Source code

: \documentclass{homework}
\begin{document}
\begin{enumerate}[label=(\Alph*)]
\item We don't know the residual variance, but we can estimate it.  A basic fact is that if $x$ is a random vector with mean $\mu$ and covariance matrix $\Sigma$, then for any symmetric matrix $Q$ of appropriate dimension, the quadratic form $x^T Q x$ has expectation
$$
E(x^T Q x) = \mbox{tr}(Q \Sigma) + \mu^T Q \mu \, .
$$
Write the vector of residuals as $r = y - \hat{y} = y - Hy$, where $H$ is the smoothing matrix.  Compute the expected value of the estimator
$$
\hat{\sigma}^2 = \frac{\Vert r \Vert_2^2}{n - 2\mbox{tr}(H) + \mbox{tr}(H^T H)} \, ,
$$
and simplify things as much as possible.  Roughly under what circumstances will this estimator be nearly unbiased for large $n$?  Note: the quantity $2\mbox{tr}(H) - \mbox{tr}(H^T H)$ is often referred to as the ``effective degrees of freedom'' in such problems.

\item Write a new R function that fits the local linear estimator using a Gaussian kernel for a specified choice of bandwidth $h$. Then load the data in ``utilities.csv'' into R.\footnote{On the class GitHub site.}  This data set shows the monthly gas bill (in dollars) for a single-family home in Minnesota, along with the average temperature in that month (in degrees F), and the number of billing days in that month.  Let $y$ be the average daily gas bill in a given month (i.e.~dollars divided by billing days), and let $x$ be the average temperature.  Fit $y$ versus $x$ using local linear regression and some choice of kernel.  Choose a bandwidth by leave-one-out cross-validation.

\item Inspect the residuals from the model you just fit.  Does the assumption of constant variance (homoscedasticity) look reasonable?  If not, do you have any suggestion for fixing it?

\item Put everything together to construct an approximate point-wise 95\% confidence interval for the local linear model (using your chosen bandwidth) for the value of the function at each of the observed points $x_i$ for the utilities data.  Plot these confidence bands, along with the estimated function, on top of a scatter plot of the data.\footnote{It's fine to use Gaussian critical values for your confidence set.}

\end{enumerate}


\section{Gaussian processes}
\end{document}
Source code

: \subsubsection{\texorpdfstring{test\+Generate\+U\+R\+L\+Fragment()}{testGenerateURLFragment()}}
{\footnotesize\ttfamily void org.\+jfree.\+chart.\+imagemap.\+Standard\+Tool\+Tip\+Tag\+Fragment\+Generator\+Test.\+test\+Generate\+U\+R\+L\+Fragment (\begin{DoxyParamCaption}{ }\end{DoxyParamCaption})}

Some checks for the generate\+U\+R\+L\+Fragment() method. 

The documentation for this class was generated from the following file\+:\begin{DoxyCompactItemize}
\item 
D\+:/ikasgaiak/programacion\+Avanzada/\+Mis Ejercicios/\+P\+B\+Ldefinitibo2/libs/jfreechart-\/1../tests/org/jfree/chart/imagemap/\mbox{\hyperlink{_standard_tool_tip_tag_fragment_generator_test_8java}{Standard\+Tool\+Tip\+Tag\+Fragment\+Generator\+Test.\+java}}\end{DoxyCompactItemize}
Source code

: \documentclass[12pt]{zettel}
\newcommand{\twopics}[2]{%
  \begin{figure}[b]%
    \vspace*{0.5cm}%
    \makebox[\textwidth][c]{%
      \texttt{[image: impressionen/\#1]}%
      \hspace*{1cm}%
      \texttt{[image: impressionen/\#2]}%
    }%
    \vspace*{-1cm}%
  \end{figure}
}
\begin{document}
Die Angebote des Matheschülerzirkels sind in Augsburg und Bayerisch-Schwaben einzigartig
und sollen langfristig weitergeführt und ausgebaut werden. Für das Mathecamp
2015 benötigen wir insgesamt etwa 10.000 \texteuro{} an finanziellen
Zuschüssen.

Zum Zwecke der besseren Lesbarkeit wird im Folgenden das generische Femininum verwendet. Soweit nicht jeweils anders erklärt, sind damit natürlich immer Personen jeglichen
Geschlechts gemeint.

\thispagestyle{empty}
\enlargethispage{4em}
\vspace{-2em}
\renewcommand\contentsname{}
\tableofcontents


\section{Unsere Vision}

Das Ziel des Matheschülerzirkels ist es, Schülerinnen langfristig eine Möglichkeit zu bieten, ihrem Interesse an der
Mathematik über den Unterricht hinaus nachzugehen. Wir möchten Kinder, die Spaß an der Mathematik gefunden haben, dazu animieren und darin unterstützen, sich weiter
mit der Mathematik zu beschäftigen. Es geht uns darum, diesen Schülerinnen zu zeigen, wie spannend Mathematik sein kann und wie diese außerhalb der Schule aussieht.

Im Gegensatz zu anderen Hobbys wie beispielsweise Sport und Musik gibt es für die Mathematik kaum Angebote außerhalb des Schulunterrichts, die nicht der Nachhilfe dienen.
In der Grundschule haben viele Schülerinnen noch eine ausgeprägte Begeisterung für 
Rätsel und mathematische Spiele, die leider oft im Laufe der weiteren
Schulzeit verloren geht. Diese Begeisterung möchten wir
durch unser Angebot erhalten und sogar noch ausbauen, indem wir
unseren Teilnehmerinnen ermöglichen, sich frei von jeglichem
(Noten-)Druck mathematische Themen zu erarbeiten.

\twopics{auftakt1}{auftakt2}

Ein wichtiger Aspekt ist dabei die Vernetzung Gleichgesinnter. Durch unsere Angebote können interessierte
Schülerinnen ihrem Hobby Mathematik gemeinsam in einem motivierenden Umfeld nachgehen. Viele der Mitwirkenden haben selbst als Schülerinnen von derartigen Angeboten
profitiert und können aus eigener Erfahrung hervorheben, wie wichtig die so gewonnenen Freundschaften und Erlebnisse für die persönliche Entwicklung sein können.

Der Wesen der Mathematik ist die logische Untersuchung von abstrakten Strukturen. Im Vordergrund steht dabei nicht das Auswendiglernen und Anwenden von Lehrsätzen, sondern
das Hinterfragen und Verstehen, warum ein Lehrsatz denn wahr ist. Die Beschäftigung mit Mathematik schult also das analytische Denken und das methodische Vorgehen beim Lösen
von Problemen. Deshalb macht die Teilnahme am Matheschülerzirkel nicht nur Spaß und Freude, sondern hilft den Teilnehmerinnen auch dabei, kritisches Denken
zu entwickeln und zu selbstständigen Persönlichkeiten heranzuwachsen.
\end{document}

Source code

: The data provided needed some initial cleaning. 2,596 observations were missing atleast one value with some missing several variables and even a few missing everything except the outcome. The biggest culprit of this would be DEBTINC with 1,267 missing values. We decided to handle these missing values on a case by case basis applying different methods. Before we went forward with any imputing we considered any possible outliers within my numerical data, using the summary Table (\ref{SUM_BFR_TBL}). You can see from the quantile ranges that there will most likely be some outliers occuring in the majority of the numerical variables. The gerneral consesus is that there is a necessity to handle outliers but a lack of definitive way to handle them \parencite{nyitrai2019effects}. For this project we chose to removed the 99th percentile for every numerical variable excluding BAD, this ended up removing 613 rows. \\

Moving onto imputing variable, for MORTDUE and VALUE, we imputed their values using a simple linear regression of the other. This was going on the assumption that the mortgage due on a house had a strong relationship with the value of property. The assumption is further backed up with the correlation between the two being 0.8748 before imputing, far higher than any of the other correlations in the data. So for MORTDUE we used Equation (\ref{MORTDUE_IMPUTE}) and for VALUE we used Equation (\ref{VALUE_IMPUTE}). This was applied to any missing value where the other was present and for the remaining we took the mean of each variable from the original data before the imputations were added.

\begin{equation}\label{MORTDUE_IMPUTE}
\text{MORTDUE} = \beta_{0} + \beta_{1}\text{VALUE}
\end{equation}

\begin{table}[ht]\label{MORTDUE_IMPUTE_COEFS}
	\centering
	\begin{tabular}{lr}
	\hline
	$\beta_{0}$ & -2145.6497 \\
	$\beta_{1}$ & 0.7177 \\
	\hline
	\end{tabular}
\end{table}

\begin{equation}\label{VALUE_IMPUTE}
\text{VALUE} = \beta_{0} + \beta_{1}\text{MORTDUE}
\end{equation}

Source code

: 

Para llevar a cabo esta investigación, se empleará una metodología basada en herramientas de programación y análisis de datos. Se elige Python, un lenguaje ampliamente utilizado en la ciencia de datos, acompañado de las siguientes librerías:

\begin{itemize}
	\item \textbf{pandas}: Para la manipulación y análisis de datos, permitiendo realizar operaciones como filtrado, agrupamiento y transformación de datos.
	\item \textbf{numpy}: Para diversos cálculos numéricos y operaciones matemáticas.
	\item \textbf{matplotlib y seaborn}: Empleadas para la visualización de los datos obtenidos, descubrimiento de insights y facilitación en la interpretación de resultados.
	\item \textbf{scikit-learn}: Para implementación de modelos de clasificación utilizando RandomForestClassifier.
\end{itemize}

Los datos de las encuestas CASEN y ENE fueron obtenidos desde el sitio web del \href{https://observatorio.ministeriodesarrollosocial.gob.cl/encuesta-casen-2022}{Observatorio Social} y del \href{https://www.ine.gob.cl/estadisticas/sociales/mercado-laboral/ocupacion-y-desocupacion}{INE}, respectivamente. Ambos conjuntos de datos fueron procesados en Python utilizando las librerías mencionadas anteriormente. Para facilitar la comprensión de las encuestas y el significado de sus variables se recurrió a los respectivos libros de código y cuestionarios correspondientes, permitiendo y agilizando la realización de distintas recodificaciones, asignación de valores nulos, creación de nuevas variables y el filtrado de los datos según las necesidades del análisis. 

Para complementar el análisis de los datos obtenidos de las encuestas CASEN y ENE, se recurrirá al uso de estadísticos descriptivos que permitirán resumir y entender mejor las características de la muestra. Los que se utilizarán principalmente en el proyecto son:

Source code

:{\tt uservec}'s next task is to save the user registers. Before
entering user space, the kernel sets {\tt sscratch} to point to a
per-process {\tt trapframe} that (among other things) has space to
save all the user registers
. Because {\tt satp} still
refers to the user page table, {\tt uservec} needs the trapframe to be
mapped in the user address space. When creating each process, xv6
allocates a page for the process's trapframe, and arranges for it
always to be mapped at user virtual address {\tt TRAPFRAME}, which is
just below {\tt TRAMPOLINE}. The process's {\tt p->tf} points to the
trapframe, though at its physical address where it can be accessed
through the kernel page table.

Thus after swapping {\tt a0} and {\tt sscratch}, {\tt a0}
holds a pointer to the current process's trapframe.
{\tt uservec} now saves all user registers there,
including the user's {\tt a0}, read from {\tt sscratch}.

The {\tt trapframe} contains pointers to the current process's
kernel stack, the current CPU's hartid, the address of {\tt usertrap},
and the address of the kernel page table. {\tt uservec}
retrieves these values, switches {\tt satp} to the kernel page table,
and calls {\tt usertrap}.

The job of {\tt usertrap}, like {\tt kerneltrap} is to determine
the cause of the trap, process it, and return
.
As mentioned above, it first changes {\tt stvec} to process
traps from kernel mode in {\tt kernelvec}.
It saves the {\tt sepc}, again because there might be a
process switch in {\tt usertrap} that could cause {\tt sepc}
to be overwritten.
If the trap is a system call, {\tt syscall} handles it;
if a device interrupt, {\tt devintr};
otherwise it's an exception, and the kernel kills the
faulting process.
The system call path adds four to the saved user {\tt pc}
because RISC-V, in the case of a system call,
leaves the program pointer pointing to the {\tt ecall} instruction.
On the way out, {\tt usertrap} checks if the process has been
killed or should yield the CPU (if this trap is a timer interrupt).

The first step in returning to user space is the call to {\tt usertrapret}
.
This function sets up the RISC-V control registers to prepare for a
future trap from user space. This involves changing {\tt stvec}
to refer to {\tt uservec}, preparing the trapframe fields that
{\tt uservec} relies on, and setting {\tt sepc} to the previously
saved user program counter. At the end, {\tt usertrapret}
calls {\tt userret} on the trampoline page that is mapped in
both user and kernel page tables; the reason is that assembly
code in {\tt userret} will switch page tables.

• _Task details_: Restate word for word the entries above, starting at the line with "Thus after swapping" and ending at the line with "both user and", inclusive, and no others.

• _Reply to the exercise_:
Thus after swapping {\tt a0} and {\tt sscratch}, {\tt a0}
holds a pointer to the current process's trapframe.
{\tt uservec} now saves all user registers there,
including the user's {\tt a0}, read from {\tt sscratch}.

The {\tt trapframe} contains pointers to the current process's
kernel stack, the current CPU's hartid, the address of {\tt usertrap},
and the address of the kernel page table. {\tt uservec}
retrieves these values, switches {\tt satp} to the kernel page table,
and calls {\tt usertrap}.

The job of {\tt usertrap}, like {\tt kerneltrap} is to determine
the cause of the trap, process it, and return
.
As mentioned above, it first changes {\tt stvec} to process
traps from kernel mode in {\tt kernelvec}.
It saves the {\tt sepc}, again because there might be a
process switch in {\tt usertrap} that could cause {\tt sepc}
to be overwritten.
If the trap is a system call, {\tt syscall} handles it;
if a device interrupt, {\tt devintr};
otherwise it's an exception, and the kernel kills the
faulting process.
The system call path adds four to the saved user {\tt pc}
because RISC-V, in the case of a system call,
leaves the program pointer pointing to the {\tt ecall} instruction.
On the way out, {\tt usertrap} checks if the process has been
killed or should yield the CPU (if this trap is a timer interrupt).

The first step in returning to user space is the call to {\tt usertrapret}
.
This function sets up the RISC-V control registers to prepare for a
future trap from user space. This involves changing {\tt stvec}
to refer to {\tt uservec}, preparing the trapframe fields that
{\tt uservec} relies on, and setting {\tt sepc} to the previously
saved user program counter. At the end, {\tt usertrapret}
calls {\tt userret} on the trampoline page that is mapped in
both user and kernel page tables; the reason is that assembly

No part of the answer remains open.